WORK ITEM = This exercise asks for every line of the material that contains the word "hspace".

DATA EXTRACT =
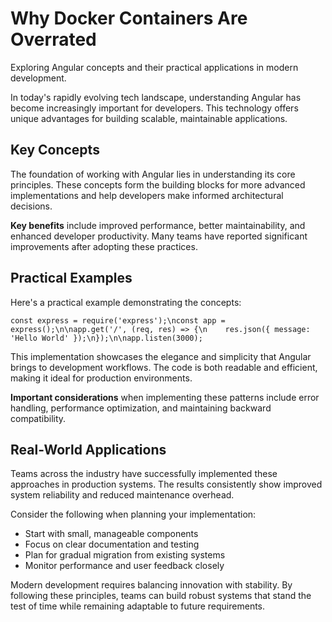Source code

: # Why Docker Containers Are Overrated

Exploring Angular concepts and their practical applications in modern development.

In today's rapidly evolving tech landscape, understanding Angular has become increasingly important for developers. This technology offers unique advantages for building scalable, maintainable applications.

## Key Concepts

The foundation of working with Angular lies in understanding its core principles. These concepts form the building blocks for more advanced implementations and help developers make informed architectural decisions.

**Key benefits** include improved performance, better maintainability, and enhanced developer productivity. Many teams have reported significant improvements after adopting these practices.

## Practical Examples

Here's a practical example demonstrating the concepts:

<pre><code>const express = require('express');\nconst app = express();\n\napp.get('/', (req, res) => {\n    res.json({ message: 'Hello World' });\n});\n\napp.listen(3000);</code></pre>

This implementation showcases the elegance and simplicity that Angular brings to development workflows. The code is both readable and efficient, making it ideal for production environments.

**Important considerations** when implementing these patterns include error handling, performance optimization, and maintaining backward compatibility.

## Real-World Applications

Teams across the industry have successfully implemented these approaches in production systems. The results consistently show improved system reliability and reduced maintenance overhead.

Consider the following when planning your implementation:

- Start with small, manageable components
- Focus on clear documentation and testing
- Plan for gradual migration from existing systems
- Monitor performance and user feedback closely

Modern development requires balancing innovation with stability. By following these principles, teams can build robust systems that stand the test of time while remaining adaptable to future requirements.
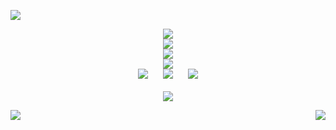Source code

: <img src="https://carcuvorous.carrd.co/assets/images/gallery01/d6447140.gif?v=b471a82b"><br/>
<p align="center">
  <img src="https://carcuvorous.carrd.co/assets/images/gallery10/ee3446d6.png?v=b471a82b">
  <br/>
  <img align="center" src="https://spotify-github-profile.kittinanx.com/api/view?uid=jayy2007&cover_image=true&theme=novatorem&show_offline=true&background_color=121212&interchange=false&bar_color=990000&bar_color_cover=false">
   <br/> 
  <img align="center" src="https://carcuvorous.carrd.co/assets/images/gallery01/edef538f.gif?v=b471a82b">
    <br/>
  <img src="https://carcuvorous.carrd.co/assets/images/gallery10/aa18af73.png?v=b471a82b">
    <br/>
  <img src="https://carcuvorous.carrd.co/assets/images/gallery13/5d84dc9d.jpg?v=b471a82b" hspace="10" >
  <img src="https://carcuvorous.carrd.co/assets/images/gallery13/abd8e131.png?v=b471a82b" hspace="10" >
  <img src="https://carcuvorous.carrd.co/assets/images/gallery22/5ff5936f.png?v=b471a82b" hspace="10" >
    <br/>
    <br/>
  <img src="https://carcuvorous.carrd.co/assets/images/gallery04/790013b5.gif?v=b471a82b">
</p>
<img align="left" src="https://carcuvorous.carrd.co/assets/images/gallery15/caf9d7e5.png?v=b471a82b">
<img align="right" src="https://carcuvorous.carrd.co/assets/images/gallery01/38f981df.gif?v=b471a82b">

ANSWER TO THIS PROBLEM =
  <img src="https://carcuvorous.carrd.co/assets/images/gallery13/5d84dc9d.jpg?v=b471a82b" hspace="10" >
  <img src="https://carcuvorous.carrd.co/assets/images/gallery13/abd8e131.png?v=b471a82b" hspace="10" >
  <img src="https://carcuvorous.carrd.co/assets/images/gallery22/5ff5936f.png?v=b471a82b" hspace="10" >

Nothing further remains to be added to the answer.